Selon cet auteur, les sociétés préindustrielles étaient caractérisées par des catastrophes (épidémies du Moyen-âge par exemple). La société industrielle a trouvé son essor au XIXème siècle en reposant sur le principe d’une « nature qu’il s’agissait de connaître et de dominer » (2008, p. 22). Les risques des sociétés préindustrielles sont devenus maîtrisables et calculables et, en parallèle, ces sociétés industrielles sont basées sur l’existence de classes sociales, la répartition des richesses, l’émergence de la protection sociale, une certaine maîtrise des aléas naturels. Mais, au cours du XXème siècle, ce processus de modernisation a rendu certains risques non-maîtrisables : risques nucléaires, perturbateurs endocriniens, sang contaminé). Le passage de la société industrielle à la société du risque est désigné par Ulrich Beck comme étant le résultat de la modernisation réflexive : nous mettons au jour, sans cesse, de nouvelles menaces sur lesquelles nous n’avons pas de prise. La société du risque est donc, selon Beck, le monde dans lequel nous vivons :
« La société du risque désigne une époque dans laquelle les aspects négatifs du progrès déterminent de plus en plus la nature des controverses qui animent la société. Ce qu’initialement personne ne voyait et surtout ne souhaitait, à savoir la mise en danger de chacun et la destruction de la nature, devient le moteur de l’histoire. Il ne s’agit donc pas d’analyser les dangers en tant que tels, mais de démontrer que, devant le péril industriel qui nous menace et la disparition des enjeux traditionnels du conflit de classe, apparaissent de nouvelles configurations » (2001, p.376).

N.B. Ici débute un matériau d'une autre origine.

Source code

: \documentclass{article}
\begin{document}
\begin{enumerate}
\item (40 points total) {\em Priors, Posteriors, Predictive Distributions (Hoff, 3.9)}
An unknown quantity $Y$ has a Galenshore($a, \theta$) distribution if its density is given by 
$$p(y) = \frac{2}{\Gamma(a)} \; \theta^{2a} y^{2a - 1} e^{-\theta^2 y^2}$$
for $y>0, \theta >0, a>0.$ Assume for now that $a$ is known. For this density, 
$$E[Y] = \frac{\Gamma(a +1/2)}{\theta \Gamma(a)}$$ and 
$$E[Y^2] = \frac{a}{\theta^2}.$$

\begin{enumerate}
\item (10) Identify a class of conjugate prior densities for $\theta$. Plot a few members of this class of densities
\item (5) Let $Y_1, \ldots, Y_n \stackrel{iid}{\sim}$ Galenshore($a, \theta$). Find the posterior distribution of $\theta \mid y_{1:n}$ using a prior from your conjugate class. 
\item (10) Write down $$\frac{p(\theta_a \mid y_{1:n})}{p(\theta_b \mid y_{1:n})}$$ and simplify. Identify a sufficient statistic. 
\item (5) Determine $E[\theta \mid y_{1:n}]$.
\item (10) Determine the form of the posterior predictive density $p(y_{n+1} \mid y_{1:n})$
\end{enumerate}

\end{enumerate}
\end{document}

Poursuivant cette idée, le sociologue britannique Anthony Giddens distingue des risques externes, que nous sommes parvenus à maîtriser et des risques manufacturés, découlant de notre action sur la nature (Giddens, 1994). Dans la société du risque, ce n’est plus la répartition des biens qui prédomine mais la répartition des maux. « Comment peut-on répartir, éviter, contrôler et légitimer les conséquences des risques inhérents à la fabrication de produits au niveau de la technologie atomique et chimique (…) ? » s’interroge Ulrich Beck (1994, p.334).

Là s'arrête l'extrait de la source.